“The Turks are always very friendly,” almost all Kastellorizo’s residents agree when asked by Kathimerini, and many go on to point to Gogo and Kerem.
I don’t know if it’s my hunger speaking, but I don’t think I’ve ever seen more appetizing fried calamari than that being tipped out of Gogo’s pan in the kitchen of the Athena taverna. Like all the other tavernas and cafes on Kastellorizo, it’s packed. It looks like everyone has turned up in their Sunday best for Greek President Katerina Sakellaropoulou’s visit to the southeastern Aegean island as it celebrates the anniversary of its liberation. Even a turtle honors us with its presence, swimming among the fishing boats in the harbor hoping for a snack.
“Ready!” Gogo says as she places the plate on the serving counter, before turning to me and asking: “So, who told you about me?” The answer is many people.
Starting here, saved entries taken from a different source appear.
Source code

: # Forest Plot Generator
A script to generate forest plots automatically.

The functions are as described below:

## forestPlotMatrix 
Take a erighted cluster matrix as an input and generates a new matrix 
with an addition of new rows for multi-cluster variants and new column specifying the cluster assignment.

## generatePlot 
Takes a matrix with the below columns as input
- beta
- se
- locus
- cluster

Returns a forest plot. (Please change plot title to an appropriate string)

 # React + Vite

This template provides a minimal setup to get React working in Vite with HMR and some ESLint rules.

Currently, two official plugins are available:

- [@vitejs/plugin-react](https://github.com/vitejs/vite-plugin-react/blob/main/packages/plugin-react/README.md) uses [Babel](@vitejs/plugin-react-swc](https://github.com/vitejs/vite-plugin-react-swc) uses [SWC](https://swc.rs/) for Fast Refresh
The story of Gogo, a Greek, and Kerem, a Turk – who met, fell in love, got married and have lived on the island for the past six months despite the acrimony, the angry rhetoric and the hostile media is a story the islanders love to tell.
“I’ve been coming here since 1999 and I’ve never been afraid,” Sotiria Daniilidou had told me earlier in the day as we sat down for coffee at the port of Kastellorizo, which lies roughly 2 kilometers from the Turkish coast and is one of the hot points of the Aegean. She’s obviously not very comfortable talking to the press. People on the island have repeatedly stated one thing and had another be reported. Fear sells.
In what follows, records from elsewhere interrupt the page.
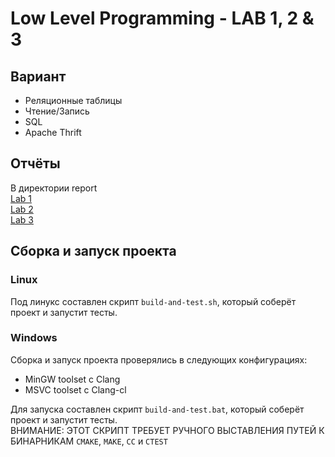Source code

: # Low Level Programming - LAB 1, 2 & 3

## Вариант

- Реляционные таблицы
- Чтение/Запись
- SQL
- Apache Thrift

## Отчёты

В директории report  
[Lab 1](report/report-lab1.pdf)  
[Lab 2](report/report-lab2.pdf)  
[Lab 3](report/report-lab3.pdf)

## Сборка и запуск проекта

### Linux

Под линукс составлен скрипт `build-and-test.sh`, который соберёт проект и запустит тесты.

### Windows

Сборка и запуск проекта проверялись в следующих конфигурациях:

- MinGW toolset с Clang
- MSVC toolset с Clang-cl

Для запуска составлен скрипт `build-and-test.bat`, который соберёт проект и запустит тесты.  
ВНИМАНИЕ: ЭТОТ СКРИПТ ТРЕБУЕТ РУЧНОГО ВЫСТАВЛЕНИЯ ПУТЕЙ К БИНАРНИКАМ `CMAKE`, `MAKE`, `CC` и `CTEST`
“My son and his wife have lived here on Kastellorizo for years and they’ve never had any problems,” adds Anna Martala from the next table.
“The Turks are always very friendly,” continued Daniilidou. “We’ve even had mixed marriages! Have you met Gogo?”
Gogo met Kerem on June 20, 2019, at this very taverna. A mechanic on the touring boats sailing between the Turkish coast and the Greek island, Kerem often stopped here for coffee.
“I was fanatically anti-Turk at the time. I couldn’t even look at him. I made his coffee with tap water, which is undrinkable,” admits Gogo.
Kerem was patient until one day, he took her by the hand and asked her to talk with him. “You’re a person and I’m a person. I love the same way you love,” she remembers him telling her. “He talked to me in simple, human terms and I started to look at things differently,” says Gogo.
Their flirtation soon blossomed into a relationship. “My parents didn’t want him. Only my grandfather said: ‘Take him, but go.’” Six months later, the young couple moved to Turkey. “I was apprehensive at first; I didn’t know what I was up against, what I would find there, whether he would treat me well. We keep being told that Turks are barbarians. All I have to say is that we’re the barbarians in many ways. My mother-in-law welcomed me into her home and her heart, and was my rock when I missed my family. She never pressured me. ‘There’s only one God,’ she’d say.”
Another thing that surprised her was the fact that normal Turks did not seem to spend so much time worrying about Greece as Greeks do about Turkey. “They don’t care about the island or what [Greek Prime Minister Kyriakos] Mitsotakis said. It’s the journalists who are frightening us, stoking fear by the way they report things,” says Gogo.
Gogo and Kerem spent most of the pandemic in Turkey and returned to Kastellorizo six months ago. Seeing how well suited the couple was, Gogo’s parents also opened their home and hearts to Kerem. As did the other islanders. “Kerem has more friends than I do now,” quips Gogo.
The couple are already joined in civil matrimony and had planned to hold a church wedding this Saturday, on September 17. The wedding was moved to next year, however, after Gogo’s grandfather died.
“As soon as a year has passed,” says Gogo, taking a moment, before grabbing the frying pan again.
People come and go outside. So does the turtle, who has found a safe haven in the harbor’s balmy waters. No one knows where she’s from: the nesting beaches of Rhodes or the southwestern coast of Turkey?